**Problem:**
Only lines with the string "github" should be returned from the data below.

*** Opening Given data ***

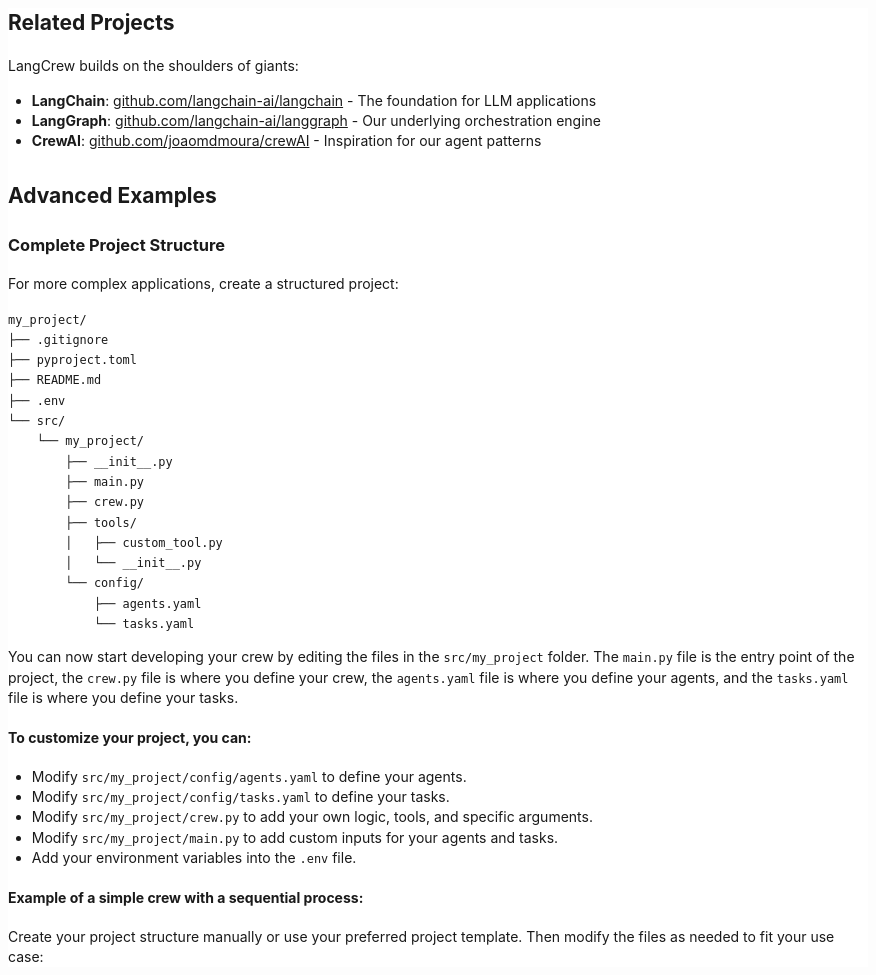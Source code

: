 ## Related Projects

LangCrew builds on the shoulders of giants:
- **LangChain**: [github.com/langchain-ai/langchain](https://github.com/langchain-ai/langchain) - The foundation for LLM applications
- **LangGraph**: [github.com/langchain-ai/langgraph](https://github.com/langchain-ai/langgraph) - Our underlying orchestration engine
- **CrewAI**: [github.com/joaomdmoura/crewAI](https://github.com/joaomdmoura/crewAI) - Inspiration for our agent patterns

## Advanced Examples

### **Complete Project Structure**
For more complex applications, create a structured project:

```
my_project/
├── .gitignore
├── pyproject.toml
├── README.md
├── .env
└── src/
    └── my_project/
        ├── __init__.py
        ├── main.py
        ├── crew.py
        ├── tools/
        │   ├── custom_tool.py
        │   └── __init__.py
        └── config/
            ├── agents.yaml
            └── tasks.yaml
```

You can now start developing your crew by editing the files in the `src/my_project` folder. The `main.py` file is the entry point of the project, the `crew.py` file is where you define your crew, the `agents.yaml` file is where you define your agents, and the `tasks.yaml` file is where you define your tasks.

#### To customize your project, you can:

- Modify `src/my_project/config/agents.yaml` to define your agents.
- Modify `src/my_project/config/tasks.yaml` to define your tasks.
- Modify `src/my_project/crew.py` to add your own logic, tools, and specific arguments.
- Modify `src/my_project/main.py` to add custom inputs for your agents and tasks.
- Add your environment variables into the `.env` file.

#### Example of a simple crew with a sequential process:

Create your project structure manually or use your preferred project template. Then modify the files as needed to fit your use case:
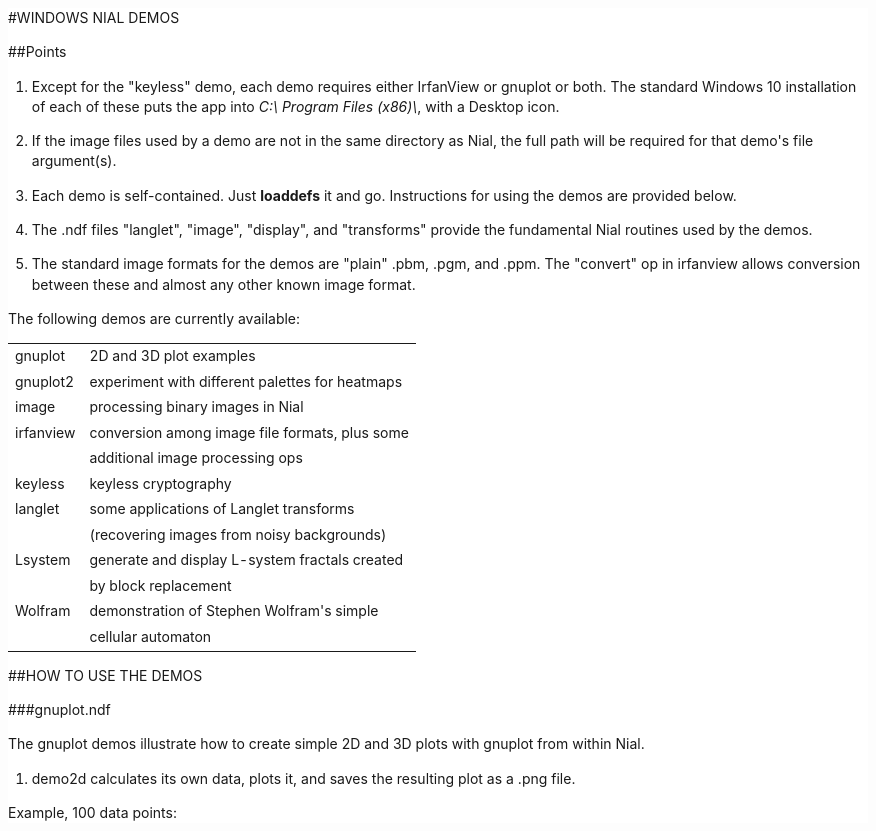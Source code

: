 #WINDOWS NIAL DEMOS

##Points

1.  Except for the "keyless" demo, each demo requires either IrfanView or gnuplot or both.
    The standard Windows 10 installation of each of these puts the app into
    *C:\\ Program Files (x86)\\*, with a Desktop icon.

2.  If the image files used by a demo are not in the same directory as Nial, the full
    path will be required for that demo's file argument(s).

3.  Each demo is self-contained. Just **loaddefs** it and go. Instructions for using the
    demos are provided below.

5.  The .ndf files "langlet", "image", "display", and "transforms" provide the
    fundamental Nial routines used by the demos.

6.  The standard image formats for the demos are "plain" .pbm, .pgm, and .ppm.
    The "convert" op in irfanview allows conversion between these and almost any
    other known image format.

The following demos are currently available:

|                |                                                 |
| -------------- | ------------------------------------------------|
| gnuplot        | 2D and 3D plot examples                         |
| gnuplot2       | experiment with different palettes for heatmaps |
| image          | processing binary images in Nial                |
| irfanview      | conversion among image file formats, plus some  |
|                | additional image processing ops                 |
| keyless        | keyless cryptography                            |
| langlet        | some applications of Langlet transforms         |
|                | (recovering images from noisy backgrounds)      |
| Lsystem        | generate and display L-system fractals created  |
|                | by block replacement                            |
| Wolfram        | demonstration of Stephen Wolfram's simple       |
|                | cellular automaton                              |


##HOW TO USE THE DEMOS


###gnuplot.ndf

The gnuplot demos illustrate how to create simple 2D and 3D plots with gnuplot from within Nial.

1. demo2d calculates its own data, plots it, and saves the resulting plot as a .png file.

Example, 100 data points:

*** Closing Given data ***

**Response to this task:**
- **LangChain**: [github.com/langchain-ai/langchain](https://github.com/langchain-ai/langchain) - The foundation for LLM applications
- **LangGraph**: [github.com/langchain-ai/langgraph](https://github.com/langchain-ai/langgraph) - Our underlying orchestration engine
- **CrewAI**: [github.com/joaomdmoura/crewAI](https://github.com/joaomdmoura/crewAI) - Inspiration for our agent patterns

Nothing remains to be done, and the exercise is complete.